CCIA Cautions Risk of Unintended Consequences from European Parliament Amendments to the Digital Markets Act

Brussels, BELGIUM — Today the European Parliament’s Committee on the Internal Market and Consumer Protection voted on its amendments to the Digital Markets Act (DMA) proposal. The Computer & Communications Industry Association (CCIA Europe) appreciates MEPs’ hard work. However, we caution that some of the amendments go far beyond the existing evidence base for intervention, increasing the risk of unintended consequences for consumers, business users, and Europe’s wider digital economy. 

The DMA borrows remedies from ongoing competition enforcement cases and applies them inflexibly and on a one-size-fits-all basis to all platform services of companies designated as “gatekeepers”. Expert economists, including particularly Oxera and the Berkeley Research Group Institute, warn that this approach is likely to have significant unintended consequences that could harm consumers and business users of platform services in Europe. 

These harmful side-effects would be exacerbated by extending the scope of the DMA further to additional platform services and new obligations. The Commission’s own Impact Assessment Report (at para. 156), notes that the Commission explored wider obligations but that these “were replaced by more proportionate obligations”. 

The following can be attributed to CCIA Competition Counsel, Kayvan Hazemi-Jebelli:

CCIA continues to support EU-wide harmonisation of rules regulating platform-to-business relations, but has previously identified these same concerns with the DMA’s provisions, as well as with previously proposed Parliamentary amendments.

“While we appreciate MEPs’ hard work, we are concerned that some of the European Parliament’s proposed amendments go far beyond the Commission’s already ambitious proposal.” 

“MEPs have added a lot to the DMA to be tougher on tech and regulate more of the digital economy.
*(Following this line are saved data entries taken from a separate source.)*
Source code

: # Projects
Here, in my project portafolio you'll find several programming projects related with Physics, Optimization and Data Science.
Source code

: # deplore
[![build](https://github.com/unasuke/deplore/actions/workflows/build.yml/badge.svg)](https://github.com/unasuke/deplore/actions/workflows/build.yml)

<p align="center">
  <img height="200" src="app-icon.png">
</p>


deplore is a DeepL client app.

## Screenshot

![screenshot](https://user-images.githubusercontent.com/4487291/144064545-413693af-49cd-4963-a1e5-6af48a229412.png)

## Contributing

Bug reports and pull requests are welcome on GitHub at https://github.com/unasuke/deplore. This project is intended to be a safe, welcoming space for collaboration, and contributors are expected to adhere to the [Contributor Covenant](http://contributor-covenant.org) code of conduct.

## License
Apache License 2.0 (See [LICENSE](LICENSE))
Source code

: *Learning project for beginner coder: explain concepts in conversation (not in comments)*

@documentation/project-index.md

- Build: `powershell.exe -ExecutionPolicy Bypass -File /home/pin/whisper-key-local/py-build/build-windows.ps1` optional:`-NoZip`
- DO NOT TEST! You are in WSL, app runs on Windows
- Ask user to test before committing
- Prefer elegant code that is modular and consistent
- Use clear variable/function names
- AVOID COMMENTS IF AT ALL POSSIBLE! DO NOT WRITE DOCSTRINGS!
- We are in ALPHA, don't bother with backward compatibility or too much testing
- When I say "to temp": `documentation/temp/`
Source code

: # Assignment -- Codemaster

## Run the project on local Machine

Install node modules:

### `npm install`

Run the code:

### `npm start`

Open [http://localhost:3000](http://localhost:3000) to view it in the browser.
For such far-reaching regulation, the effects are really not well analysed. The lack of any impact assessment of the Parliament’s amendments take the DMA deeper into unknown territory creating significant risks of unintended consequences for Europe’s digital economy.”

“We hope the final EU negotiations will ensure that the DMA is workable for all, gives companies a fair chance to comply, and benefits Europe’s digitising economy for years to come.”